Yuck. And also bleah.
And, in a few hours, a whole lot of *hugs*.
Customer service is one of the toughest jobs. I couldn't do it.
You're the third person on my LJ, at least who is house-hunting right now, and none of it is going easily. Not sure if that helps to know you're in good company, but there is that.
Nod. I don't *mind* an angry customer. And I don't mind having to clamp down on my emotional reaction, and having to type up both tech and psych notes to let the next engineer help. It's the having to clamp down on the normal, human after-effects... not being able to be seen as rattled and upset.
The house - it's been an interesting adventure, and I think that it was a good growth experience in a lot of ways. I think the house is right for me, spiritually - there's a long story about how this whole thing tied together - so I'm glad I went through this. But it's been long, and tiring, and I'm *so* ready for it to be over.

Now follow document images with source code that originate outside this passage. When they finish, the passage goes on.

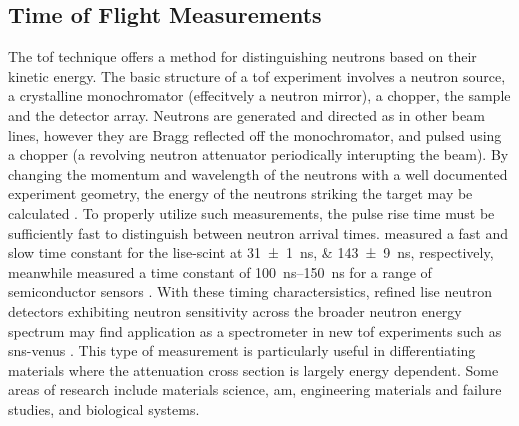 \documentclass[../../../main.tex]{subfiles}
\begin{document}
%
    \subsection{Time of Flight Measurements}%
    \label{sec:chapter-5:moving-forward:time-of-flight}%
    The \gls{tof} technique offers a method for distinguishing neutrons based on their kinetic energy.
    The basic structure of a \gls{tof} experiment involves a neutron source, a crystalline monochromator (effecitvely a neutron mirror), a chopper, the sample and the detector array.
    Neutrons are generated and directed as in other beam lines, however they are Bragg reflected off the monochromator, and pulsed using a chopper (a revolving neutron attenuator periodically interupting the beam).
    By changing the momentum and wavelength of the neutrons with a well documented experiment geometry, the energy of the neutrons striking the target may be calculated \cite{Copley_1992}. 
    To properly utilize such measurements, the pulse rise time must be sufficiently fast to distinguish between neutron arrival times.
    \citeauthor*{Wiggins_2015} measured a fast and slow time constant for the \gls{lise-scint} at \SIlist{31(1); 143(9)}{\nano\second}, respectively, meanwhile \citeauthor*{Hamm_2015} measured a time constant of \SIrange{100}{150}{\nano\second} for a range of semiconductor sensors \cite{Wiggins_2015, Hamm_2015, thesis:Hamm_2018}.
    With these timing charactersistics, refined \gls{lise} neutron detectors exhibiting neutron sensitivity across the broader neutron energy spectrum may find application as a spectrometer in new \gls{tof} experiments such as \gls{sns-venus} \cite{Bilheux_2015}.
    This type of measurement is particularly useful in differentiating materials where the attenuation cross section is largely energy dependent.
    Some areas of research include materials science, \gls{am}, engineering materials and failure studies, and biological systems. 
\end{document}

I just learned that the contractor bidding all the work mostly does garages and decks, and that's fine - he's bidding out all of the work that's outside of his skill set. But it gets a bit freaky - this might be his first foundation job. Now, he's just stripping the siding, and building the exterior skirt wall, and then re-siding. He doesn't *do* the foundation work; someone else lifts the house, digs the trench, and forms and pours the concrete. But, it's still a bit freaky. It's still the kind of situation where, if some horrible disaster occurs, someone can say "Why did you trust *him* to fix a *foundation?"
So, like I said - *so* ready for this to be over.
Much sympathy. I had one of those earlier this week. It's not a fun position to be in.
Also, gratz on the almost house :)
Yikes. That sort of abuse... there should be a safe space for allowing one's natural reactions, after the call. *hugs and sympathy*
Also, another *yikes* on all the house stuff; it can't be easy to deal with.
Oh dear - that so sucks. I'm sorry, John.
Buying a house when everything goes right is incredibly stressful. The experience you're having.... yucky.
And I've done my share of customer service work over the years. And there's a reason I don't do that anymore - I am a little too thin skinned, take things too personally. And I agree, you should not have to take abuse as part of your job.
Hang in there, darlin' - keep the faith. Sending you hugs and lots of positive energy!